Provided data Block Start

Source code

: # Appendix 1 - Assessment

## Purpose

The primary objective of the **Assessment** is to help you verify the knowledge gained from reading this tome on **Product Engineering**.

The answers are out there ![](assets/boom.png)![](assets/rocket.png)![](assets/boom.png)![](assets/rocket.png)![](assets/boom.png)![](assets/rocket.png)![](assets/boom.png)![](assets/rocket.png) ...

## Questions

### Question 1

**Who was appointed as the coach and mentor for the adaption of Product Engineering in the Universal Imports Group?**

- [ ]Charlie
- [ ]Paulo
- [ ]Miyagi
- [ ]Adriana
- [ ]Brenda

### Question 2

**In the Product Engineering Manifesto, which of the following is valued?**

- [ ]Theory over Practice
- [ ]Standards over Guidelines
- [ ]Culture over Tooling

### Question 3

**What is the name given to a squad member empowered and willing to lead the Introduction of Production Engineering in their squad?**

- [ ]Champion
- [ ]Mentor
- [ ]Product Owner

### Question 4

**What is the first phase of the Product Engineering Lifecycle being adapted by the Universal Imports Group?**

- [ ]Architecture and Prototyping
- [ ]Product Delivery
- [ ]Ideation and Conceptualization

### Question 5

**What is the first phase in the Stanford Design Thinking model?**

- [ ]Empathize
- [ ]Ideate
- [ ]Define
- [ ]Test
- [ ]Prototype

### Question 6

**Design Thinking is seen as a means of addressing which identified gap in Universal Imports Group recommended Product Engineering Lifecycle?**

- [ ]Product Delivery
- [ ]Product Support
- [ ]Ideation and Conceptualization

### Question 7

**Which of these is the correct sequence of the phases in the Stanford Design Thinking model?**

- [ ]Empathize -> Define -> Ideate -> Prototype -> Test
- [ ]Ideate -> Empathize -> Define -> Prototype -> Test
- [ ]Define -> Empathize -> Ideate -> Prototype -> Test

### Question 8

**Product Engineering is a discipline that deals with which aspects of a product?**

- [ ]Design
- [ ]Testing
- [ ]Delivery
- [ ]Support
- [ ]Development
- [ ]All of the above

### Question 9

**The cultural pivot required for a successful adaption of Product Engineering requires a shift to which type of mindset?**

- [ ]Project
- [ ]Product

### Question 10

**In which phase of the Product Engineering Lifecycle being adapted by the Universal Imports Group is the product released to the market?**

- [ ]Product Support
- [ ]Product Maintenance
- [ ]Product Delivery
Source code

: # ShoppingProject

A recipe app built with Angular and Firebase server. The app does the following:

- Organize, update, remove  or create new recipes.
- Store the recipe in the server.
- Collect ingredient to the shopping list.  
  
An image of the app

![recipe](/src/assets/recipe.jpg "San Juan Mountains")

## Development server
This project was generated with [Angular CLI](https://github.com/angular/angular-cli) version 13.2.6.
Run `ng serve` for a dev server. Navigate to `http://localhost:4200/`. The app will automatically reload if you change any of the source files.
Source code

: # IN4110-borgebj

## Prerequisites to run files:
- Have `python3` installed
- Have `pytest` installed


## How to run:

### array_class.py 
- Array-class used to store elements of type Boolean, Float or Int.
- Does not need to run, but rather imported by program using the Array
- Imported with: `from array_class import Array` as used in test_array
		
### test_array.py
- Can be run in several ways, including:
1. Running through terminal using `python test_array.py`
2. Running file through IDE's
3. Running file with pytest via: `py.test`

Provided data Block End

From the records above, copy every line that holds the word "using".

Written solution:
- Does not need to run, but rather imported by program using the Array
1. Running through terminal using `python test_array.py`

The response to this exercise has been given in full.